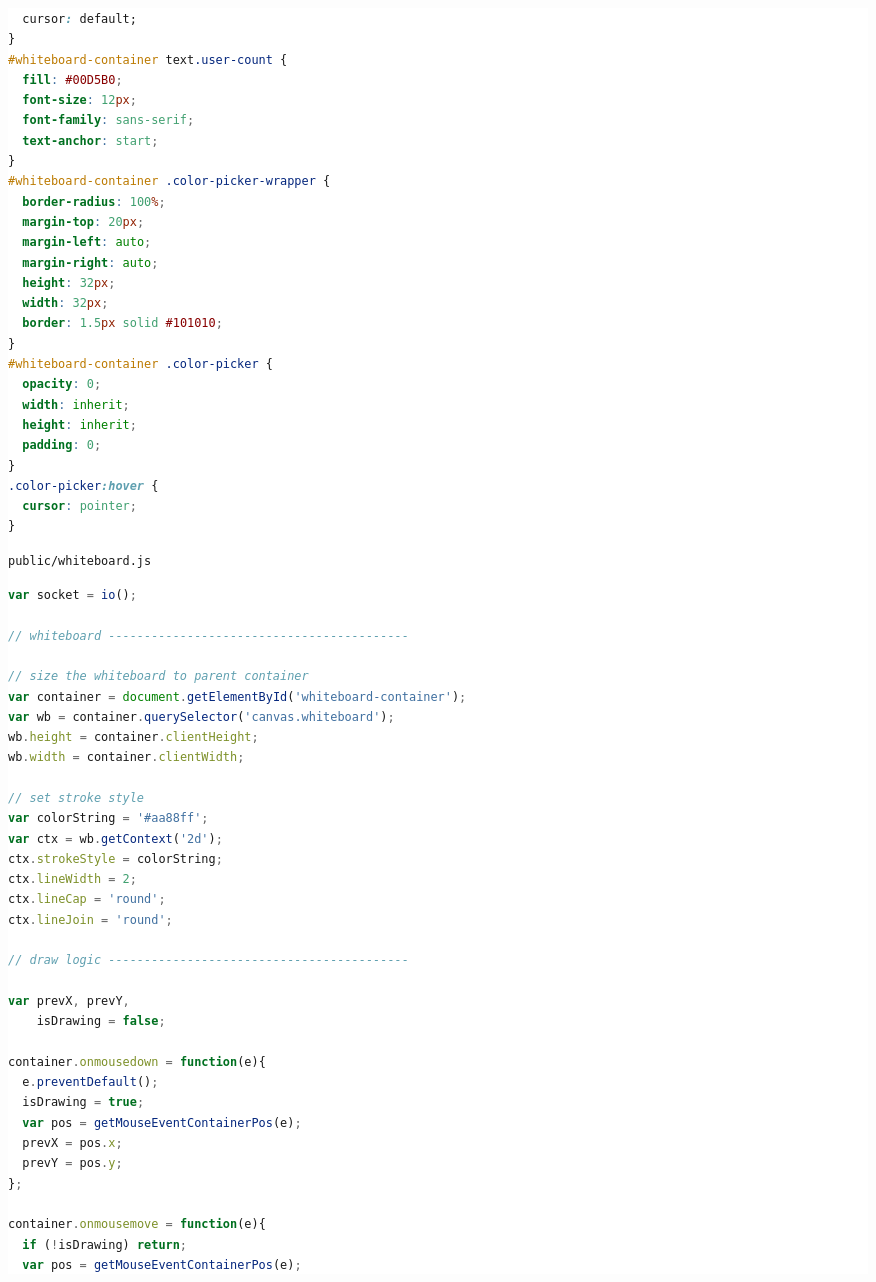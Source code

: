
 ```css
  cursor: default;
}
#whiteboard-container text.user-count {
  fill: #00D5B0;
  font-size: 12px;
  font-family: sans-serif;
  text-anchor: start;
}
#whiteboard-container .color-picker-wrapper {
  border-radius: 100%;
  margin-top: 20px;
  margin-left: auto;
  margin-right: auto;
  height: 32px;
  width: 32px;
  border: 1.5px solid #101010;
}
#whiteboard-container .color-picker {
  opacity: 0;
  width: inherit;
  height: inherit;
  padding: 0;
}
.color-picker:hover {
  cursor: pointer;
}
```

`public/whiteboard.js`
```javascript
var socket = io();

// whiteboard ------------------------------------------

// size the whiteboard to parent container
var container = document.getElementById('whiteboard-container');
var wb = container.querySelector('canvas.whiteboard');
wb.height = container.clientHeight;
wb.width = container.clientWidth;

// set stroke style
var colorString = '#aa88ff';
var ctx = wb.getContext('2d');
ctx.strokeStyle = colorString;
ctx.lineWidth = 2;
ctx.lineCap = 'round';
ctx.lineJoin = 'round';

// draw logic ------------------------------------------

var prevX, prevY,
    isDrawing = false;

container.onmousedown = function(e){
  e.preventDefault();
  isDrawing = true;
  var pos = getMouseEventContainerPos(e);
  prevX = pos.x;
  prevY = pos.y;
};

container.onmousemove = function(e){
  if (!isDrawing) return;
  var pos = getMouseEventContainerPos(e);
```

○ ○ ○ ○ ○

Repeat the material above exactly; any picture in it is left out.

Problem solution ▸
Source code

:
 ```css
  cursor: default;
}
#whiteboard-container text.user-count {
  fill: #00D5B0;
  font-size: 12px;
  font-family: sans-serif;
  text-anchor: start;
}
#whiteboard-container .color-picker-wrapper {
  border-radius: 100%;
  margin-top: 20px;
  margin-left: auto;
  margin-right: auto;
  height: 32px;
  width: 32px;
  border: 1.5px solid #101010;
}
#whiteboard-container .color-picker {
  opacity: 0;
  width: inherit;
  height: inherit;
  padding: 0;
}
.color-picker:hover {
  cursor: pointer;
}
```

`public/whiteboard.js`
```javascript
var socket = io();

// whiteboard ------------------------------------------

// size the whiteboard to parent container
var container = document.getElementById('whiteboard-container');
var wb = container.querySelector('canvas.whiteboard');
wb.height = container.clientHeight;
wb.width = container.clientWidth;

// set stroke style
var colorString = '#aa88ff';
var ctx = wb.getContext('2d');
ctx.strokeStyle = colorString;
ctx.lineWidth = 2;
ctx.lineCap = 'round';
ctx.lineJoin = 'round';

// draw logic ------------------------------------------

var prevX, prevY,
    isDrawing = false;

container.onmousedown = function(e){
  e.preventDefault();
  isDrawing = true;
  var pos = getMouseEventContainerPos(e);
  prevX = pos.x;
  prevY = pos.y;
};

container.onmousemove = function(e){
  if (!isDrawing) return;
  var pos = getMouseEventContainerPos(e);
```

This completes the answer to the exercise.